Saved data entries
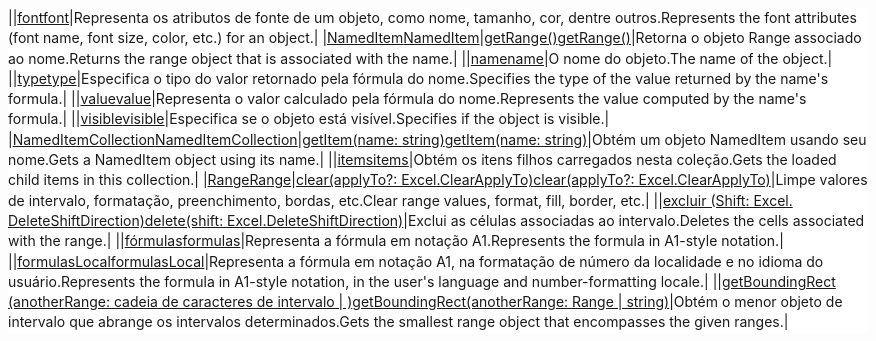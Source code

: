 ||[<span data-ttu-id="9981b-328">font</span><span class="sxs-lookup"><span data-stu-id="9981b-328">font</span></span>](/javascript/api/excel/excel.charttitleformat#font)|<span data-ttu-id="9981b-329">Representa os atributos de fonte de um objeto, como nome, tamanho, cor, dentre outros.</span><span class="sxs-lookup"><span data-stu-id="9981b-329">Represents the font attributes (font name, font size, color, etc.) for an object.</span></span>|
|[<span data-ttu-id="9981b-330">NamedItem</span><span class="sxs-lookup"><span data-stu-id="9981b-330">NamedItem</span></span>](/javascript/api/excel/excel.nameditem)|[<span data-ttu-id="9981b-331">getRange()</span><span class="sxs-lookup"><span data-stu-id="9981b-331">getRange()</span></span>](/javascript/api/excel/excel.nameditem#getrange--)|<span data-ttu-id="9981b-332">Retorna o objeto Range associado ao nome.</span><span class="sxs-lookup"><span data-stu-id="9981b-332">Returns the range object that is associated with the name.</span></span>|
||[<span data-ttu-id="9981b-333">name</span><span class="sxs-lookup"><span data-stu-id="9981b-333">name</span></span>](/javascript/api/excel/excel.nameditem#name)|<span data-ttu-id="9981b-334">O nome do objeto.</span><span class="sxs-lookup"><span data-stu-id="9981b-334">The name of the object.</span></span>|
||[<span data-ttu-id="9981b-335">type</span><span class="sxs-lookup"><span data-stu-id="9981b-335">type</span></span>](/javascript/api/excel/excel.nameditem#type)|<span data-ttu-id="9981b-336">Especifica o tipo do valor retornado pela fórmula do nome.</span><span class="sxs-lookup"><span data-stu-id="9981b-336">Specifies the type of the value returned by the name's formula.</span></span>|
||[<span data-ttu-id="9981b-337">value</span><span class="sxs-lookup"><span data-stu-id="9981b-337">value</span></span>](/javascript/api/excel/excel.nameditem#value)|<span data-ttu-id="9981b-338">Representa o valor calculado pela fórmula do nome.</span><span class="sxs-lookup"><span data-stu-id="9981b-338">Represents the value computed by the name's formula.</span></span>|
||[<span data-ttu-id="9981b-339">visible</span><span class="sxs-lookup"><span data-stu-id="9981b-339">visible</span></span>](/javascript/api/excel/excel.nameditem#visible)|<span data-ttu-id="9981b-340">Especifica se o objeto está visível.</span><span class="sxs-lookup"><span data-stu-id="9981b-340">Specifies if the object is visible.</span></span>|
|[<span data-ttu-id="9981b-341">NamedItemCollection</span><span class="sxs-lookup"><span data-stu-id="9981b-341">NamedItemCollection</span></span>](/javascript/api/excel/excel.nameditemcollection)|[<span data-ttu-id="9981b-342">getItem(name: string)</span><span class="sxs-lookup"><span data-stu-id="9981b-342">getItem(name: string)</span></span>](/javascript/api/excel/excel.nameditemcollection#getitem-name-)|<span data-ttu-id="9981b-343">Obtém um objeto NamedItem usando seu nome.</span><span class="sxs-lookup"><span data-stu-id="9981b-343">Gets a NamedItem object using its name.</span></span>|
||[<span data-ttu-id="9981b-344">items</span><span class="sxs-lookup"><span data-stu-id="9981b-344">items</span></span>](/javascript/api/excel/excel.nameditemcollection#items)|<span data-ttu-id="9981b-345">Obtém os itens filhos carregados nesta coleção.</span><span class="sxs-lookup"><span data-stu-id="9981b-345">Gets the loaded child items in this collection.</span></span>|
|[<span data-ttu-id="9981b-346">Range</span><span class="sxs-lookup"><span data-stu-id="9981b-346">Range</span></span>](/javascript/api/excel/excel.range)|[<span data-ttu-id="9981b-347">clear(applyTo?: Excel.ClearApplyTo)</span><span class="sxs-lookup"><span data-stu-id="9981b-347">clear(applyTo?: Excel.ClearApplyTo)</span></span>](/javascript/api/excel/excel.range#clear-applyto-)|<span data-ttu-id="9981b-348">Limpe valores de intervalo, formatação, preenchimento, bordas, etc.</span><span class="sxs-lookup"><span data-stu-id="9981b-348">Clear range values, format, fill, border, etc.</span></span>|
||[<span data-ttu-id="9981b-349">excluir (Shift: Excel. DeleteShiftDirection)</span><span class="sxs-lookup"><span data-stu-id="9981b-349">delete(shift: Excel.DeleteShiftDirection)</span></span>](/javascript/api/excel/excel.range#delete-shift-)|<span data-ttu-id="9981b-350">Exclui as células associadas ao intervalo.</span><span class="sxs-lookup"><span data-stu-id="9981b-350">Deletes the cells associated with the range.</span></span>|
||[<span data-ttu-id="9981b-351">fórmulas</span><span class="sxs-lookup"><span data-stu-id="9981b-351">formulas</span></span>](/javascript/api/excel/excel.range#formulas)|<span data-ttu-id="9981b-352">Representa a fórmula em notação A1.</span><span class="sxs-lookup"><span data-stu-id="9981b-352">Represents the formula in A1-style notation.</span></span>|
||[<span data-ttu-id="9981b-353">formulasLocal</span><span class="sxs-lookup"><span data-stu-id="9981b-353">formulasLocal</span></span>](/javascript/api/excel/excel.range#formulaslocal)|<span data-ttu-id="9981b-354">Representa a fórmula em notação A1, na formatação de número da localidade e no idioma do usuário.</span><span class="sxs-lookup"><span data-stu-id="9981b-354">Represents the formula in A1-style notation, in the user's language and number-formatting locale.</span></span>|
||[<span data-ttu-id="9981b-355">getBoundingRect (anotherRange: cadeia de caracteres de intervalo \| )</span><span class="sxs-lookup"><span data-stu-id="9981b-355">getBoundingRect(anotherRange: Range \| string)</span></span>](/javascript/api/excel/excel.range#getboundingrect-anotherrange-)|<span data-ttu-id="9981b-356">Obtém o menor objeto de intervalo que abrange os intervalos determinados.</span><span class="sxs-lookup"><span data-stu-id="9981b-356">Gets the smallest range object that encompasses the given ranges.</span></span>|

Aim of the exercise – Make an exact copy of the records above. Keep out every picture.

Answer to the exercise –
Source code

: ||[<span data-ttu-id="9981b-328">font</span><span class="sxs-lookup"><span data-stu-id="9981b-328">font</span></span>](/javascript/api/excel/excel.charttitleformat#font)|<span data-ttu-id="9981b-329">Representa os atributos de fonte de um objeto, como nome, tamanho, cor, dentre outros.</span><span class="sxs-lookup"><span data-stu-id="9981b-329">Represents the font attributes (font name, font size, color, etc.) for an object.</span></span>|
|[<span data-ttu-id="9981b-330">NamedItem</span><span class="sxs-lookup"><span data-stu-id="9981b-330">NamedItem</span></span>](/javascript/api/excel/excel.nameditem)|[<span data-ttu-id="9981b-331">getRange()</span><span class="sxs-lookup"><span data-stu-id="9981b-331">getRange()</span></span>](/javascript/api/excel/excel.nameditem#getrange--)|<span data-ttu-id="9981b-332">Retorna o objeto Range associado ao nome.</span><span class="sxs-lookup"><span data-stu-id="9981b-332">Returns the range object that is associated with the name.</span></span>|
||[<span data-ttu-id="9981b-333">name</span><span class="sxs-lookup"><span data-stu-id="9981b-333">name</span></span>](/javascript/api/excel/excel.nameditem#name)|<span data-ttu-id="9981b-334">O nome do objeto.</span><span class="sxs-lookup"><span data-stu-id="9981b-334">The name of the object.</span></span>|
||[<span data-ttu-id="9981b-335">type</span><span class="sxs-lookup"><span data-stu-id="9981b-335">type</span></span>](/javascript/api/excel/excel.nameditem#type)|<span data-ttu-id="9981b-336">Especifica o tipo do valor retornado pela fórmula do nome.</span><span class="sxs-lookup"><span data-stu-id="9981b-336">Specifies the type of the value returned by the name's formula.</span></span>|
||[<span data-ttu-id="9981b-337">value</span><span class="sxs-lookup"><span data-stu-id="9981b-337">value</span></span>](/javascript/api/excel/excel.nameditem#value)|<span data-ttu-id="9981b-338">Representa o valor calculado pela fórmula do nome.</span><span class="sxs-lookup"><span data-stu-id="9981b-338">Represents the value computed by the name's formula.</span></span>|
||[<span data-ttu-id="9981b-339">visible</span><span class="sxs-lookup"><span data-stu-id="9981b-339">visible</span></span>](/javascript/api/excel/excel.nameditem#visible)|<span data-ttu-id="9981b-340">Especifica se o objeto está visível.</span><span class="sxs-lookup"><span data-stu-id="9981b-340">Specifies if the object is visible.</span></span>|
|[<span data-ttu-id="9981b-341">NamedItemCollection</span><span class="sxs-lookup"><span data-stu-id="9981b-341">NamedItemCollection</span></span>](/javascript/api/excel/excel.nameditemcollection)|[<span data-ttu-id="9981b-342">getItem(name: string)</span><span class="sxs-lookup"><span data-stu-id="9981b-342">getItem(name: string)</span></span>](/javascript/api/excel/excel.nameditemcollection#getitem-name-)|<span data-ttu-id="9981b-343">Obtém um objeto NamedItem usando seu nome.</span><span class="sxs-lookup"><span data-stu-id="9981b-343">Gets a NamedItem object using its name.</span></span>|
||[<span data-ttu-id="9981b-344">items</span><span class="sxs-lookup"><span data-stu-id="9981b-344">items</span></span>](/javascript/api/excel/excel.nameditemcollection#items)|<span data-ttu-id="9981b-345">Obtém os itens filhos carregados nesta coleção.</span><span class="sxs-lookup"><span data-stu-id="9981b-345">Gets the loaded child items in this collection.</span></span>|
|[<span data-ttu-id="9981b-346">Range</span><span class="sxs-lookup"><span data-stu-id="9981b-346">Range</span></span>](/javascript/api/excel/excel.range)|[<span data-ttu-id="9981b-347">clear(applyTo?: Excel.ClearApplyTo)</span><span class="sxs-lookup"><span data-stu-id="9981b-347">clear(applyTo?: Excel.ClearApplyTo)</span></span>](/javascript/api/excel/excel.range#clear-applyto-)|<span data-ttu-id="9981b-348">Limpe valores de intervalo, formatação, preenchimento, bordas, etc.</span><span class="sxs-lookup"><span data-stu-id="9981b-348">Clear range values, format, fill, border, etc.</span></span>|
||[<span data-ttu-id="9981b-349">excluir (Shift: Excel. DeleteShiftDirection)</span><span class="sxs-lookup"><span data-stu-id="9981b-349">delete(shift: Excel.DeleteShiftDirection)</span></span>](/javascript/api/excel/excel.range#delete-shift-)|<span data-ttu-id="9981b-350">Exclui as células associadas ao intervalo.</span><span class="sxs-lookup"><span data-stu-id="9981b-350">Deletes the cells associated with the range.</span></span>|
||[<span data-ttu-id="9981b-351">fórmulas</span><span class="sxs-lookup"><span data-stu-id="9981b-351">formulas</span></span>](/javascript/api/excel/excel.range#formulas)|<span data-ttu-id="9981b-352">Representa a fórmula em notação A1.</span><span class="sxs-lookup"><span data-stu-id="9981b-352">Represents the formula in A1-style notation.</span></span>|
||[<span data-ttu-id="9981b-353">formulasLocal</span><span class="sxs-lookup"><span data-stu-id="9981b-353">formulasLocal</span></span>](/javascript/api/excel/excel.range#formulaslocal)|<span data-ttu-id="9981b-354">Representa a fórmula em notação A1, na formatação de número da localidade e no idioma do usuário.</span><span class="sxs-lookup"><span data-stu-id="9981b-354">Represents the formula in A1-style notation, in the user's language and number-formatting locale.</span></span>|
||[<span data-ttu-id="9981b-355">getBoundingRect (anotherRange: cadeia de caracteres de intervalo \| )</span><span class="sxs-lookup"><span data-stu-id="9981b-355">getBoundingRect(anotherRange: Range \| string)</span></span>](/javascript/api/excel/excel.range#getboundingrect-anotherrange-)|<span data-ttu-id="9981b-356">Obtém o menor objeto de intervalo que abrange os intervalos determinados.</span><span class="sxs-lookup"><span data-stu-id="9981b-356">Gets the smallest range object that encompasses the given ranges.</span></span>|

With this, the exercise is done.